I don’t worry about AI taking eliminating tens of thousands of planning jobs while simultaneously driving unprecedented levels of productivity. There are just too many point solutions. As things stand, AI can improve a particular supply chain function, but that doesn’t holistically optimize the system.
Let me explain this. Companies can invest to make sure their factories are efficient. They can do the same for their distribution and transportation functions. If each function is as efficient as possible, doesn’t this mean the system would be working at peak efficiency?

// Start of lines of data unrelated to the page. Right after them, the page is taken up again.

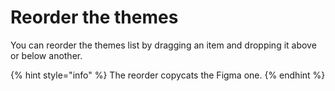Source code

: # Reorder the themes

You can reorder the themes list by dragging an item and dropping it above or below another.

{% hint style="info" %}
The reorder copycats the Figma one.
{% endhint %}
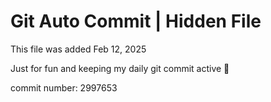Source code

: # Git Auto Commit | Hidden File

This file was added Feb 12, 2025

Just for fun and keeping my daily git commit active 🤪

commit number: 2997653
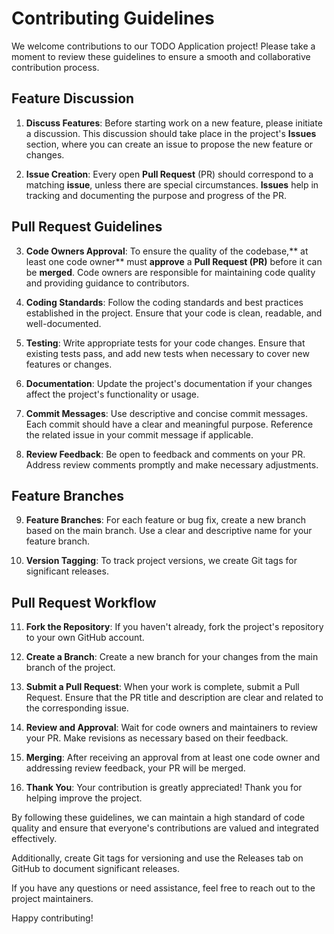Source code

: # Contributing Guidelines

We welcome contributions to our TODO Application project! Please take a moment to review these guidelines to ensure a smooth and collaborative contribution process.

## Feature Discussion

1. **Discuss Features**: Before starting work on a new feature, please initiate a discussion. This discussion should take place in the project's **Issues** section, where you can create an issue to propose the new feature or changes.

2. **Issue Creation**: Every open **Pull Request** (PR) should correspond to a matching **issue**, unless there are special circumstances. **Issues** help in tracking and documenting the purpose and progress of the PR.

## Pull Request Guidelines

3. **Code Owners Approval**: To ensure the quality of the codebase,** at least one code owner** must **approve** a **Pull Request (PR)** before it can be **merged**. Code owners are responsible for maintaining code quality and providing guidance to contributors.

4. **Coding Standards**: Follow the coding standards and best practices established in the project. Ensure that your code is clean, readable, and well-documented.

5. **Testing**: Write appropriate tests for your code changes. Ensure that existing tests pass, and add new tests when necessary to cover new features or changes.

6. **Documentation**: Update the project's documentation if your changes affect the project's functionality or usage.

7. **Commit Messages**: Use descriptive and concise commit messages. Each commit should have a clear and meaningful purpose. Reference the related issue in your commit message if applicable.

8. **Review Feedback**: Be open to feedback and comments on your PR. Address review comments promptly and make necessary adjustments.

## Feature Branches

9. **Feature Branches**: For each feature or bug fix, create a new branch based on the main branch. Use a clear and descriptive name for your feature branch.

10. **Version Tagging**: To track project versions, we create Git tags for significant releases.

## Pull Request Workflow

11. **Fork the Repository**: If you haven't already, fork the project's repository to your own GitHub account.

12. **Create a Branch**: Create a new branch for your changes from the main branch of the project.

13. **Submit a Pull Request**: When your work is complete, submit a Pull Request. Ensure that the PR title and description are clear and related to the corresponding issue.

14. **Review and Approval**: Wait for code owners and maintainers to review your PR. Make revisions as necessary based on their feedback.

15. **Merging**: After receiving an approval from at least one code owner and addressing review feedback, your PR will be merged.

16. **Thank You**: Your contribution is greatly appreciated! Thank you for helping improve the project.

By following these guidelines, we can maintain a high standard of code quality and ensure that everyone's contributions are valued and integrated effectively.

Additionally, create Git tags for versioning and use the Releases tab on GitHub to document significant releases.

If you have any questions or need assistance, feel free to reach out to the project maintainers.

Happy contributing!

No! It doesn’t. It may be that the factories are achieving good quality at a low unit cost, but they are doing that by storing too much raw material inventory in the inbound warehouses and by having long product runs that produce too much unneeded inventory. The factory achieves its key metrics, but the metrics that really matter, a high service level at the lowest possible cost, are not met.
Until a more holistic approach to supply chain software is achieved, an approach that drastically collapses the number of models used in planning, neither the potential nor the threats associated with AI will come fully into play. It is not that we can’t do this, but this will require a high degree of investment, innovation, experimentation, and ultimately many, many years of effort.